Voici comment trouver ce document, et surtout comment le lire.
Qu'est-ce que le PLU et pourquoi il décide de tout
Le Plan Local d'Urbanisme est le document d'urbanisme communal qui définit, parcelle par parcelle, ce qui peut être construit et selon quelles règles.
Sa composition
Les deux pièces à ouvrir en priorité : le plan de zonage, pour savoir dans quelle zone se trouve votre parcelle, et le règlement écrit, pour lire les règles de cette zone.
Pourquoi il prime
Le PLU est opposable aux tiers : toute autorisation d'urbanisme est délivrée au regard de ses règles. Un projet non conforme est refusé, et une construction réalisée en méconnaissance du PLU est irrégulière — avec les conséquences que cela implique jusqu'à dix ans après l'achèvement.
Comment consulter le PLU de sa commune, pas à pas
La méthode en ligne, gratuite et immédiate
Étape 1. Rendez-vous sur le Géoportail de l'urbanisme.
Étape 2. Saisissez l'adresse ou les références cadastrales de votre parcelle dans la barre de recherche.

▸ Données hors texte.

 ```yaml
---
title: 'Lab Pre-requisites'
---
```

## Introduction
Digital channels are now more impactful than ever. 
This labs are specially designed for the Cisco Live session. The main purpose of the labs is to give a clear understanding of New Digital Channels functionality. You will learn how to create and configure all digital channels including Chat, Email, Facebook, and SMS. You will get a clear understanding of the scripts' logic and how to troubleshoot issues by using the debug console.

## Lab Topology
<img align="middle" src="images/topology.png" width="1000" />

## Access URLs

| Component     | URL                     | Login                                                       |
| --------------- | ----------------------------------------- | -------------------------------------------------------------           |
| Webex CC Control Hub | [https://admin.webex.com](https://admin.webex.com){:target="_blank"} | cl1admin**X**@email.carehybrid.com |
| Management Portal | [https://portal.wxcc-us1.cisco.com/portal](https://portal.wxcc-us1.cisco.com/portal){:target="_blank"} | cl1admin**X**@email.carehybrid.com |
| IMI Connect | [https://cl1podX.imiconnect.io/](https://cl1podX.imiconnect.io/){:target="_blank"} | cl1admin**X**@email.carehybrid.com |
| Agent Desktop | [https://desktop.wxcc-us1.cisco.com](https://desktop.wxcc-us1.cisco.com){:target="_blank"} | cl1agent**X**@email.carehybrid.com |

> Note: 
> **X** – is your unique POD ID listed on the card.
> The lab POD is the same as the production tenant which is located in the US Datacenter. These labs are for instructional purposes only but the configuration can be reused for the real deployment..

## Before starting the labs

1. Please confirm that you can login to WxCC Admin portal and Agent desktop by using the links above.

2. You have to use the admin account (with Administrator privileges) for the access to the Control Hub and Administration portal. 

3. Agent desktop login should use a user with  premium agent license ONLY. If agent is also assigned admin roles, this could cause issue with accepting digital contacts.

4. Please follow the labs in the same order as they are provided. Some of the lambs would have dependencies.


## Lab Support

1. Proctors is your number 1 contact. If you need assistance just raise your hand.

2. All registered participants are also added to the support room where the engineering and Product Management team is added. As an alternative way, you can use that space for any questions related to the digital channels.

Étape 3. La carte affiche le zonage applicable. Cliquez sur votre parcelle : une fiche indique la zone (U, AU, A, N et leurs sous-zones) et les éventuelles prescriptions particulières.
Étape 4. Ouvrez le règlement écrit depuis les documents attachés, et rendez-vous directement au chapitre correspondant à votre zone.

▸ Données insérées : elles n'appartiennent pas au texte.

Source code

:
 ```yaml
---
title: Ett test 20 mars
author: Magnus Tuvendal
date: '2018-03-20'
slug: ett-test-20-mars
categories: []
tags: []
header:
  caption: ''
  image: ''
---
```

Étape 5. Consultez les servitudes d'utilité publique et les annexes : périmètre de protection de monument historique, plan de prévention des risques, servitude de passage, canalisation.
Les autres sources
Si votre commune n'apparaît pas sur le Géoportail, cela ne signifie pas qu'elle n'a pas de PLU : le versement n'est pas toujours à jour. Contactez la mairie.
Le réflexe indispensable
Vérifiez toujours la date du document consulté, et demandez en mairie s'il existe une procédure de révision ou de modification en cours. Un PLU en cours de révision peut changer vos droits à construire dans les mois qui viennent.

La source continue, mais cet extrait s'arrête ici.